Wife filed a Petition for Divorce on February 21, 1973. On May 8, 1973, husband was, by consent of the parties, awarded temporary custody of their two daughters, Monica, then four years of age, and Carolyn, then two years of age. Monica would now be almost ten years of age and Carolyn would be eight years of age. The parties were married on August 26,1967. Husband had two children by a previous marriage and wife had two children by a previous marriage.
On March 3,1977, the trial court awarded custody of the two daughters of the parties to husband. We affirm.
Wife complains that the court abused its discretion in awarding custody of the minor female children to the father in that it failed to properly consider the statutory guidelines of § 452.375 RSMo. 1973 Supp., V.A.M.S. This section provides:
“The court shall determine custody in accordance with the best interests of the child. The court shall consider all relevant factors including:
(1) The wishes of the child’s parents as to his custody;
(2) The wishes of the child as to his custodian;
(3) The interaction and interrelationship of the child with his parents, his siblings, and any other person who may significantly affect the child’s best interests;
(4) The child’s adjustment to his home, school, and community; and
(5) The mental and physical health of all individuals involved.”

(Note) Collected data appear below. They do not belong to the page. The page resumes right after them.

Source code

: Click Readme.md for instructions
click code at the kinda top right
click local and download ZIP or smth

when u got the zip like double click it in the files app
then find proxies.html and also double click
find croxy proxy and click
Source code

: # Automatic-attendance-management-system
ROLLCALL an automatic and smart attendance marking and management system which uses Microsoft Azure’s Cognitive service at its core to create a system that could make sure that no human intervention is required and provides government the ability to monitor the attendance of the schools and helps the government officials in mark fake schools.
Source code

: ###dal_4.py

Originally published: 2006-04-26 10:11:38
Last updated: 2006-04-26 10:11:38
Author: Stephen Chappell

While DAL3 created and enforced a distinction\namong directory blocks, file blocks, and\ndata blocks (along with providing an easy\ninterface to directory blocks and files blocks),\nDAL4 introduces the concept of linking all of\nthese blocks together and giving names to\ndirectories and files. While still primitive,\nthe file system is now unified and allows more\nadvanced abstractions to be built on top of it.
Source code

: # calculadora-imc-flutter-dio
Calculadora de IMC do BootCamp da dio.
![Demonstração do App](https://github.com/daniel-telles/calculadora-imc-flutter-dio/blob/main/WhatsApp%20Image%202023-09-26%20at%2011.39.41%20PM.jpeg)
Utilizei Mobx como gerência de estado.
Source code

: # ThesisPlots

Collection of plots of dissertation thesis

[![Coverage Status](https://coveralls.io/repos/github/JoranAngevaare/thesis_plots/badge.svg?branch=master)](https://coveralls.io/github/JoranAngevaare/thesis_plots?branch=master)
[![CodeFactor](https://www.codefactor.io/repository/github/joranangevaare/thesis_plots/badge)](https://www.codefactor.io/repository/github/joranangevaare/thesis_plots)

Section 452.375 requires that “[t]he court shall determine custody in accordance with the best interests of the child.” Wife correctly contends there is a presumption that a mother is a better custodian of a child of tender years, particularly when the children are girls. Accordingly, there must be evidentiary support for the court to find that the two daughters should be placed with the father. In re Marriage of Carmack, 550 S.W.2d 815, 818 (Mo.App.1977).
The scope of our review is limited. Murphy v. Carron, 536 S.W.2d 30 (Mo.banc 1976). We must defer to the trial court’s opportunity to judge the parties’ credibility. As stated in L.H.Y. v. J.M.Y., 535 S.W.2d 304, 306 (Mo.App.1976), “[o]n appeal of a court tried case, the appellate court does not function as a judicial second guesser. . the trial court is ‘in a better position not only to judge the credibility of the witnesses and the persons directly but also their sincerity and character and other trial intangibles which may not be completely revealed by the record.’ ”
We believe there was evidentiary support for the court to find the children’s best interests were served by placement with the father. There was testimony whereby the court could have found husband had satisfactorily taken care of the children for about four years. Wife had exposed the children to an unsuitable incident by herself and a male friend. Wife had broken most of the windows on the first floor of the home by throwing bricks through them while the children were inside. Wife was often away from the home and thereby neglected the children. Wife proposed an open marriage whereby the parties could date other people. Based upon such evidence, the court could reasonably have found that husband was better able to take care of the children.
All other points relied on by appellant are stricken for failure to comply with Rule 84.04(d) which provides that “[t]he points relied on shall state briefly and concisely what actions or rulings of the court are sought to be reviewed and wherein and why they are claimed to be erroneous . .” (Emphasis added). Thummel v. King, 570 S.W.2d 679 (Mo.banc 1978); Martin v. Circuit Court, No. 37269 (Mo.App., filed October 17, 1978); and Powers v. Powers, 544 S.W.2d 339, 340[3] (Mo.App.1976). In any event, we have reviewed the record, and find no merit in any of these points.
Accordingly, the judgment is affirmed.